Review by: Mark Palm
In this time when social media is ascendant it’s hard to believe, but there was once a time when newspapers were everywhere. You couldn’t swing a dead cat without hitting a print reporter. Before radio and television the amount of power wielded by investigative print reporters was enormous. Even in those halcyon days however, there were stringers. Heaven knows there is plenty of fiction out there about star reporters, but Invisible City by Julia Dahl goes the other route, and gives us the low-down on what it’s like to be a stringer for a big, and probably struggling newspaper. There have been stringers, from Hunter Thompson to Mark Twain, who have found fame but in this book the story is about Rebekah Roberts, newly graduated from colleges and lucky to be working for the New York Tribune.
Most books about journalists fall in love with the cliché of the grizzled veteran, so it’s a pleasant change of pace to have a story about a young woman getting her feet wet in the rather tawdry world of the news business. Another pleasant surprise is that Rebekah is very much a human –scale character who gets her story with a mixture of guile tenacity and just plain hard work. It’s an interesting story to boot, about the mysterious death of an Hasidic woman. Rebekah has an edge here, because her mother was an orthodox Jewish woman, who left her not long after birth. Goodness knows being abandoned by your mother is never good, but Rebekah makes the most of her circumstances as she investigates not only the woman’s death but a ton of mysterious mitigating circumstances that are peculiar to the Hasidic world, the “invisible city” of the title.

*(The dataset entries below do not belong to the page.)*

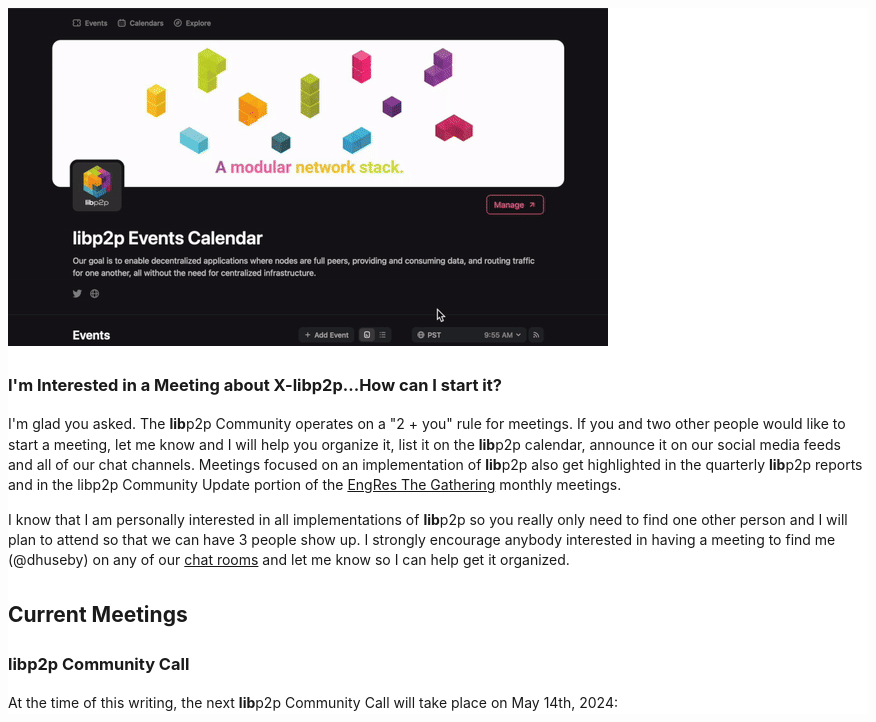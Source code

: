 ![Subscribe to the calendar](../assets/subscribe_to_calendar.gif)

### I'm Interested in a Meeting about X-**lib**p2p...How can I start it?

I'm glad you asked. The **lib**p2p Community operates on a "2 + you" rule for
meetings. If you and two other people would like to start a meeting, let me
know and I will help you organize it, list it on the **lib**p2p calendar,
announce it on our social media feeds and all of our chat channels. Meetings
focused on an implementation of **lib**p2p also get highlighted in the
quarterly **lib**p2p reports and in the libp2p Community Update portion of the
[EngRes The Gathering](https://lu.ma/engres-the-gathering-05-2024) monthly
meetings.

I know that I am personally interested in all implementations of **lib**p2p so
you really only need to find one other person and I will plan to attend so that
we can have 3 people show up. I strongly encourage anybody interested in having
a meeting to find me (@dhuseby) on any of our [chat rooms](https://libp2p.io)
and let me know so I can help get it organized.

## Current Meetings

### **lib**p2p Community Call

At the time of this writing, the next **lib**p2p Community Call will take place
on May 14th, 2024:

<iframe
  src="https://lu.ma/embed-checkout/evt-eSQrlgIiDnllaxX?lt=light"
  width="100%"
  height="450"
  frameborder="0"
  style="border: 1px solid #bfcbda88; border-radius: 4px;"
  allowfullscreen=""
  aria-hidden="false"
  tabindex="0"
></iframe>
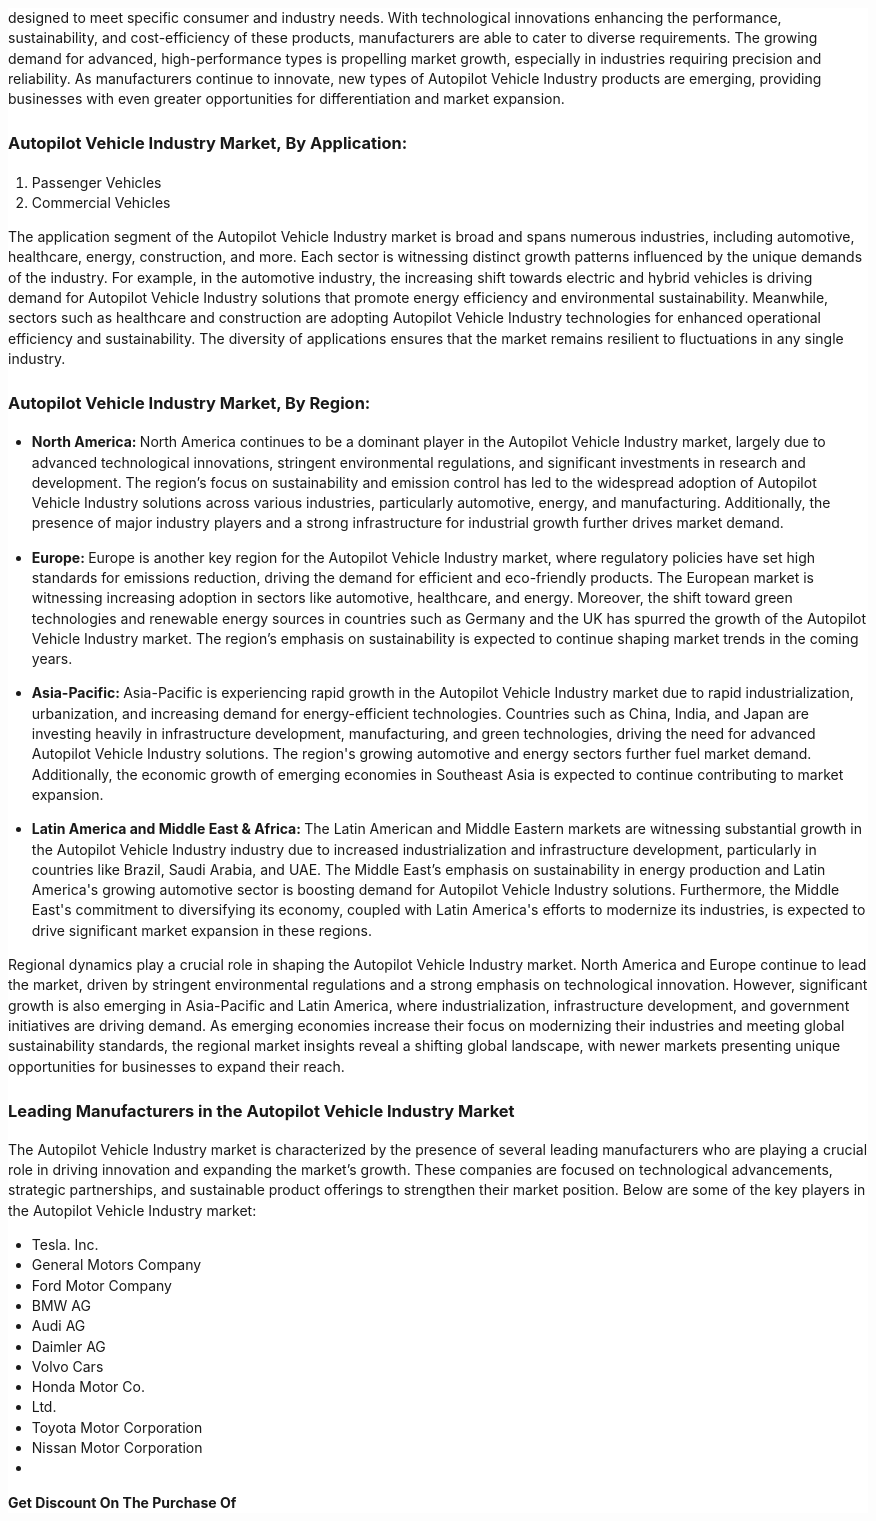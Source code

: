 designed to meet specific consumer and industry needs. With technological innovations enhancing the performance, sustainability, and cost-efficiency of these products, manufacturers are able to cater to diverse requirements. The growing demand for advanced, high-performance types is propelling market growth, especially in industries requiring precision and reliability. As manufacturers continue to innovate, new types of Autopilot Vehicle Industry products are emerging, providing businesses with even greater opportunities for differentiation and market expansion.</p><h3>Autopilot Vehicle Industry Market,&nbsp;By Application:</h3><ol><li>Passenger Vehicles<li> Commercial Vehicles</li></ol><p>The application segment of the Autopilot Vehicle Industry market is broad and spans numerous industries, including automotive, healthcare, energy, construction, and more. Each sector is witnessing distinct growth patterns influenced by the unique demands of the industry. For example, in the automotive industry, the increasing shift towards electric and hybrid vehicles is driving demand for Autopilot Vehicle Industry solutions that promote energy efficiency and environmental sustainability. Meanwhile, sectors such as healthcare and construction are adopting Autopilot Vehicle Industry technologies for enhanced operational efficiency and sustainability. The diversity of applications ensures that the market remains resilient to fluctuations in any single industry.</p><h3>Autopilot Vehicle Industry Market, By Region:</h3><ul><li><p><strong>North America:&nbsp;</strong>North America continues to be a dominant player in the Autopilot Vehicle Industry market, largely due to advanced technological innovations, stringent environmental regulations, and significant investments in research and development. The region&rsquo;s focus on sustainability and emission control has led to the widespread adoption of Autopilot Vehicle Industry solutions across various industries, particularly automotive, energy, and manufacturing. Additionally, the presence of major industry players and a strong infrastructure for industrial growth further drives market demand.</p></li><li><p><strong><strong>Europe:&nbsp;</strong></strong>Europe is another key region for the Autopilot Vehicle Industry market, where regulatory policies have set high standards for emissions reduction, driving the demand for efficient and eco-friendly products. The European market is witnessing increasing adoption in sectors like automotive, healthcare, and energy. Moreover, the shift toward green technologies and renewable energy sources in countries such as Germany and the UK has spurred the growth of the Autopilot Vehicle Industry market. The region&rsquo;s emphasis on sustainability is expected to continue shaping market trends in the coming years.</p></li><li><p><strong><strong>Asia-Pacific:&nbsp;</strong></strong>Asia-Pacific is experiencing rapid growth in the Autopilot Vehicle Industry market due to rapid industrialization, urbanization, and increasing demand for energy-efficient technologies. Countries such as China, India, and Japan are investing heavily in infrastructure development, manufacturing, and green technologies, driving the need for advanced Autopilot Vehicle Industry solutions. The region's growing automotive and energy sectors further fuel market demand. Additionally, the economic growth of emerging economies in Southeast Asia is expected to continue contributing to market expansion.</p></li><li><p><strong><strong>Latin America and Middle East &amp; Africa:&nbsp;</strong></strong>The Latin American and Middle Eastern markets are witnessing substantial growth in the Autopilot Vehicle Industry industry due to increased industrialization and infrastructure development, particularly in countries like Brazil, Saudi Arabia, and UAE. The Middle East&rsquo;s emphasis on sustainability in energy production and Latin America's growing automotive sector is boosting demand for Autopilot Vehicle Industry solutions. Furthermore, the Middle East's commitment to diversifying its economy, coupled with Latin America's efforts to modernize its industries, is expected to drive significant market expansion in these regions.</p></li></ul><p>Regional dynamics play a crucial role in shaping the Autopilot Vehicle Industry market. North America and Europe continue to lead the market, driven by stringent environmental regulations and a strong emphasis on technological innovation. However, significant growth is also emerging in Asia-Pacific and Latin America, where industrialization, infrastructure development, and government initiatives are driving demand. As emerging economies increase their focus on modernizing their industries and meeting global sustainability standards, the regional market insights reveal a shifting global landscape, with newer markets presenting unique opportunities for businesses to expand their reach.</p><h3><strong>Leading Manufacturers in the Autopilot Vehicle Industry Market</strong></h3><p>The Autopilot Vehicle Industry market is characterized by the presence of several leading manufacturers who are playing a crucial role in driving innovation and expanding the market&rsquo;s growth. These companies are focused on technological advancements, strategic partnerships, and sustainable product offerings to strengthen their market position. Below are some of the key players in the Autopilot Vehicle Industry market:</p></div><div class="article-main__content" data-test-id="publishing-text-block"><ul><li><span class="">Tesla. Inc.<li> General Motors Company<li> Ford Motor Company<li> BMW AG<li> Audi AG<li> Daimler AG<li> Volvo Cars<li> Honda Motor Co.<li> Ltd.<li> Toyota Motor Corporation<li> Nissan Motor Corporation<li></span></li></ul></div><div class="article-main__content" data-test-id="publishing-text-block"><p><span class="font-[700]"><strong>Get Discount On The Purchase Of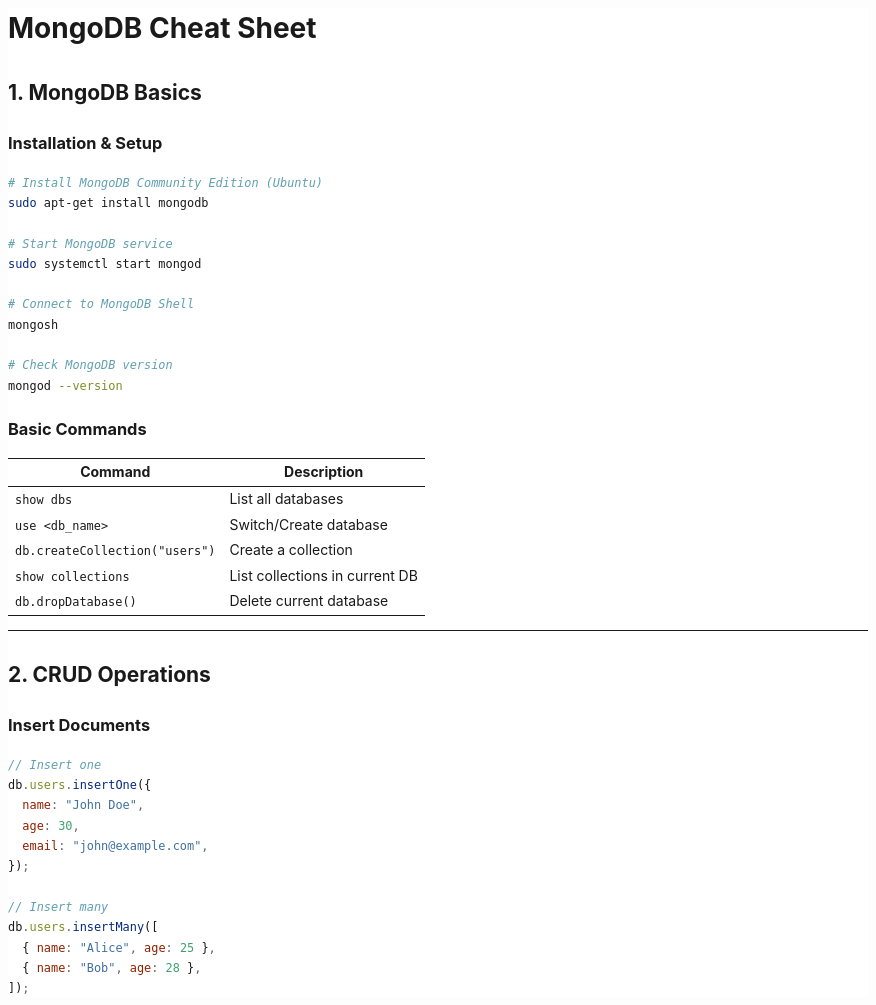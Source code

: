 # **MongoDB Cheat Sheet**

## **1. MongoDB Basics**

### **Installation & Setup**

```bash
# Install MongoDB Community Edition (Ubuntu)
sudo apt-get install mongodb

# Start MongoDB service
sudo systemctl start mongod

# Connect to MongoDB Shell
mongosh

# Check MongoDB version
mongod --version
```

### **Basic Commands**

| Command                        | Description                    |
| ------------------------------ | ------------------------------ |
| `show dbs`                     | List all databases             |
| `use <db_name>`                | Switch/Create database         |
| `db.createCollection("users")` | Create a collection            |
| `show collections`             | List collections in current DB |
| `db.dropDatabase()`            | Delete current database        |

---

## **2. CRUD Operations**

### **Insert Documents**

```javascript
// Insert one
db.users.insertOne({
  name: "John Doe",
  age: 30,
  email: "john@example.com",
});

// Insert many
db.users.insertMany([
  { name: "Alice", age: 25 },
  { name: "Bob", age: 28 },
]);
```
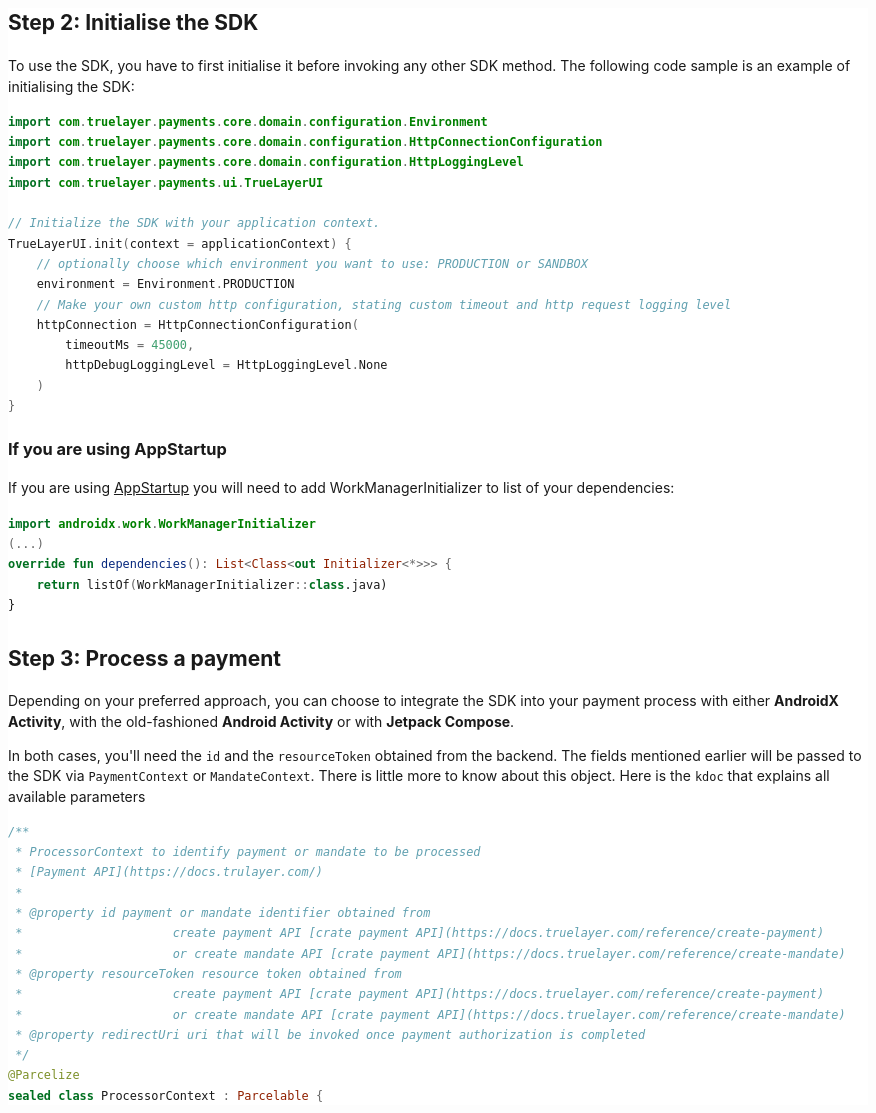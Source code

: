 ## Step 2: Initialise the SDK

To use the SDK, you have to first initialise it before invoking any other SDK method. The following code sample is an example of initialising the SDK:

```kotlin
import com.truelayer.payments.core.domain.configuration.Environment
import com.truelayer.payments.core.domain.configuration.HttpConnectionConfiguration
import com.truelayer.payments.core.domain.configuration.HttpLoggingLevel
import com.truelayer.payments.ui.TrueLayerUI

// Initialize the SDK with your application context.
TrueLayerUI.init(context = applicationContext) {
    // optionally choose which environment you want to use: PRODUCTION or SANDBOX
    environment = Environment.PRODUCTION
    // Make your own custom http configuration, stating custom timeout and http request logging level
    httpConnection = HttpConnectionConfiguration(
        timeoutMs = 45000,
        httpDebugLoggingLevel = HttpLoggingLevel.None
    )
}
```

### If you are using AppStartup

If you are using [AppStartup](https://developer.android.com/topic/libraries/app-startup) you will need to add WorkManagerInitializer to list of your dependencies:
```kotlin
import androidx.work.WorkManagerInitializer
(...)
override fun dependencies(): List<Class<out Initializer<*>>> {
    return listOf(WorkManagerInitializer::class.java)
}
```

## Step 3: Process a payment

Depending on your preferred approach, you can choose to integrate the SDK into your payment process with either **AndroidX Activity**, with the old-fashioned **Android Activity** or with **Jetpack Compose**.

In both cases, you'll need the `id` and the `resourceToken` obtained from the backend. The fields mentioned earlier will be passed to the SDK via `PaymentContext` or `MandateContext`. There is little more to know about this object. Here is the `kdoc` that explains all available parameters

```kotlin
/**
 * ProcessorContext to identify payment or mandate to be processed
 * [Payment API](https://docs.trulayer.com/)
 *
 * @property id payment or mandate identifier obtained from
 *                     create payment API [crate payment API](https://docs.truelayer.com/reference/create-payment)
 *                     or create mandate API [crate payment API](https://docs.truelayer.com/reference/create-mandate)
 * @property resourceToken resource token obtained from
 *                     create payment API [crate payment API](https://docs.truelayer.com/reference/create-payment)
 *                     or create mandate API [crate payment API](https://docs.truelayer.com/reference/create-mandate)
 * @property redirectUri uri that will be invoked once payment authorization is completed
 */
@Parcelize
sealed class ProcessorContext : Parcelable {
```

It’s a harrowing story as well, dealing with domestic violence, sexual abuse, societal pressure and mental illness. There are also links to Rebekah’s life as she meets a mysterious Orthodox policeman who know her mother, and tells Rebekah that she is still alive, which Rebekah did not know.
Ms. Dahl lets the story unfold gradually, and shows us more than she tells, in plain brunt prose. It’s also refreshing to see the Hasidic world portrayed fairly, and honestly, at least I think so. No one is a black villain and there are few shining white heroes either, but lots of solid if unspectacular characters. The only reason I didn’t rank this book bit higher is that Rebekah’s personal story, which emerges again and again at random intervals in this tale, isn’t nearly as interesting as the story she is following, so those pasts of the book seem to just drag the pace down a bit. Still it’s a good solid thriller with unique setting and characters and I look forward to what Ms. Dahl writes next.